(Stored records)
■ ■ ■ ■

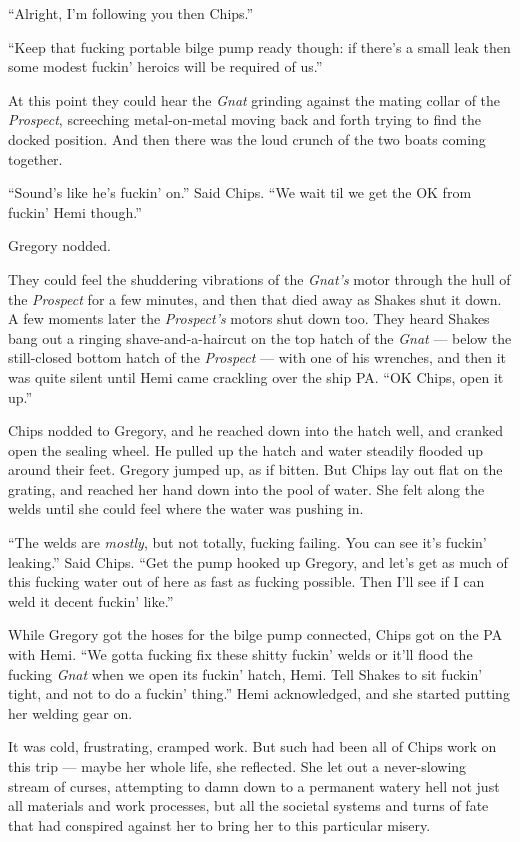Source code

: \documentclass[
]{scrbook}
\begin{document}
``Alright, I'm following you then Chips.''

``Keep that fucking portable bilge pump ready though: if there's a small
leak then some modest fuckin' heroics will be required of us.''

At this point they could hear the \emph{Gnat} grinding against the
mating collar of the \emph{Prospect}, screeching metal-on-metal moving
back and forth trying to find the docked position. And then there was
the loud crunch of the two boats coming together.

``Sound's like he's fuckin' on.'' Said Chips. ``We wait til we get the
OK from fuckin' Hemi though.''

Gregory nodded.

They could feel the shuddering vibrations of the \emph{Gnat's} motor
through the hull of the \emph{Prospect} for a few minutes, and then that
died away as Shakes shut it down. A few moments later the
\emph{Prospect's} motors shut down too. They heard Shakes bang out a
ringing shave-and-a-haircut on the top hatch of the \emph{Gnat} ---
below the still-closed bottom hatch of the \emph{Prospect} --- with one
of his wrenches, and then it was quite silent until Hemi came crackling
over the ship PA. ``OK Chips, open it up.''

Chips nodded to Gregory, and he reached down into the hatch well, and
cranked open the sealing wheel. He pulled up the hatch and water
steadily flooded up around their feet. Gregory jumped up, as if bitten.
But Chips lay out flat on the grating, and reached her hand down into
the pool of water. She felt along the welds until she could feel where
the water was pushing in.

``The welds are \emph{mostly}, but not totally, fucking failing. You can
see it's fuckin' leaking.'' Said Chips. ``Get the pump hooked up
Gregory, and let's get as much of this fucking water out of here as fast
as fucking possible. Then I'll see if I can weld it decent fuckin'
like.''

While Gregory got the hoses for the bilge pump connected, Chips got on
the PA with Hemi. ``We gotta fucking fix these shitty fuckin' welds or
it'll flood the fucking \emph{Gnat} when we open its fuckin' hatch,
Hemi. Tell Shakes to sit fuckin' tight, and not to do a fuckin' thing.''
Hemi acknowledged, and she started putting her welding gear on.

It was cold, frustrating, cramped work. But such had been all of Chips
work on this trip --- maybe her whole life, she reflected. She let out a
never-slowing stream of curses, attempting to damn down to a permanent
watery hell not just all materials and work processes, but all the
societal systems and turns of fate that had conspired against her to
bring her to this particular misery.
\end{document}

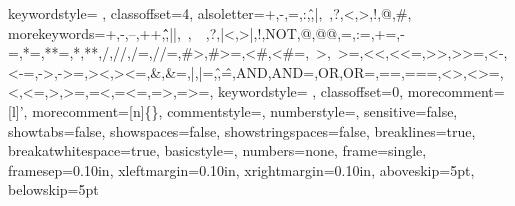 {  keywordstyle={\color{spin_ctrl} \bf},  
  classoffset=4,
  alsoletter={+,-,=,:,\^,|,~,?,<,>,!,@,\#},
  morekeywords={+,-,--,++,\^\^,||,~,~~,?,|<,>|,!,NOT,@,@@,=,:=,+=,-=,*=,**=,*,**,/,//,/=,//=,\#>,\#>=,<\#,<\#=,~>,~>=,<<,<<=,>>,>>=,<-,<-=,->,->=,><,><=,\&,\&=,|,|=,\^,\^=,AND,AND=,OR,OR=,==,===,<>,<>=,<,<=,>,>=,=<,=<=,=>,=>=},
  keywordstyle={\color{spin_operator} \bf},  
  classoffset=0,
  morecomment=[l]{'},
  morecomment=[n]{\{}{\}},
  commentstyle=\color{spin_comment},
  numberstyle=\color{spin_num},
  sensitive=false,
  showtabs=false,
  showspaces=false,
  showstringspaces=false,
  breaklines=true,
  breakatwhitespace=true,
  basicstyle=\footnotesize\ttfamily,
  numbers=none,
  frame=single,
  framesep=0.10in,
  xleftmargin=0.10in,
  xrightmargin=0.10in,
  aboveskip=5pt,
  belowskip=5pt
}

■ ■ ■ ■

Task to complete
Leaving the pictures out, reproduce the entries above exactly.

Your response
Source code

: \documentclass[
]{scrbook}
\begin{document}
``Alright, I'm following you then Chips.''

``Keep that fucking portable bilge pump ready though: if there's a small
leak then some modest fuckin' heroics will be required of us.''

At this point they could hear the \emph{Gnat} grinding against the
mating collar of the \emph{Prospect}, screeching metal-on-metal moving
back and forth trying to find the docked position. And then there was
the loud crunch of the two boats coming together.

``Sound's like he's fuckin' on.'' Said Chips. ``We wait til we get the
OK from fuckin' Hemi though.''

Gregory nodded.

They could feel the shuddering vibrations of the \emph{Gnat's} motor
through the hull of the \emph{Prospect} for a few minutes, and then that
died away as Shakes shut it down. A few moments later the
\emph{Prospect's} motors shut down too. They heard Shakes bang out a
ringing shave-and-a-haircut on the top hatch of the \emph{Gnat} ---
below the still-closed bottom hatch of the \emph{Prospect} --- with one
of his wrenches, and then it was quite silent until Hemi came crackling
over the ship PA. ``OK Chips, open it up.''

Chips nodded to Gregory, and he reached down into the hatch well, and
cranked open the sealing wheel. He pulled up the hatch and water
steadily flooded up around their feet. Gregory jumped up, as if bitten.
But Chips lay out flat on the grating, and reached her hand down into
the pool of water. She felt along the welds until she could feel where
the water was pushing in.

``The welds are \emph{mostly}, but not totally, fucking failing. You can
see it's fuckin' leaking.'' Said Chips. ``Get the pump hooked up
Gregory, and let's get as much of this fucking water out of here as fast
as fucking possible. Then I'll see if I can weld it decent fuckin'
like.''

While Gregory got the hoses for the bilge pump connected, Chips got on
the PA with Hemi. ``We gotta fucking fix these shitty fuckin' welds or
it'll flood the fucking \emph{Gnat} when we open its fuckin' hatch,
Hemi. Tell Shakes to sit fuckin' tight, and not to do a fuckin' thing.''
Hemi acknowledged, and she started putting her welding gear on.

It was cold, frustrating, cramped work. But such had been all of Chips
work on this trip --- maybe her whole life, she reflected. She let out a
never-slowing stream of curses, attempting to damn down to a permanent
watery hell not just all materials and work processes, but all the
societal systems and turns of fate that had conspired against her to
bring her to this particular misery.
\end{document}

 {  keywordstyle={\color{spin_ctrl} \bf},  
  classoffset=4,
  alsoletter={+,-,=,:,\^,|,~,?,<,>,!,@,\#},
  morekeywords={+,-,--,++,\^\^,||,~,~~,?,|<,>|,!,NOT,@,@@,=,:=,+=,-=,*=,**=,*,**,/,//,/=,//=,\#>,\#>=,<\#,<\#=,~>,~>=,<<,<<=,>>,>>=,<-,<-=,->,->=,><,><=,\&,\&=,|,|=,\^,\^=,AND,AND=,OR,OR=,==,===,<>,<>=,<,<=,>,>=,=<,=<=,=>,=>=},
  keywordstyle={\color{spin_operator} \bf},  
  classoffset=0,
  morecomment=[l]{'},
  morecomment=[n]{\{}{\}},
  commentstyle=\color{spin_comment},
  numberstyle=\color{spin_num},
  sensitive=false,
  showtabs=false,
  showspaces=false,
  showstringspaces=false,
  breaklines=true,
  breakatwhitespace=true,
  basicstyle=\footnotesize\ttfamily,
  numbers=none,
  frame=single,
  framesep=0.10in,
  xleftmargin=0.10in,
  xrightmargin=0.10in,
  aboveskip=5pt,
  belowskip=5pt
}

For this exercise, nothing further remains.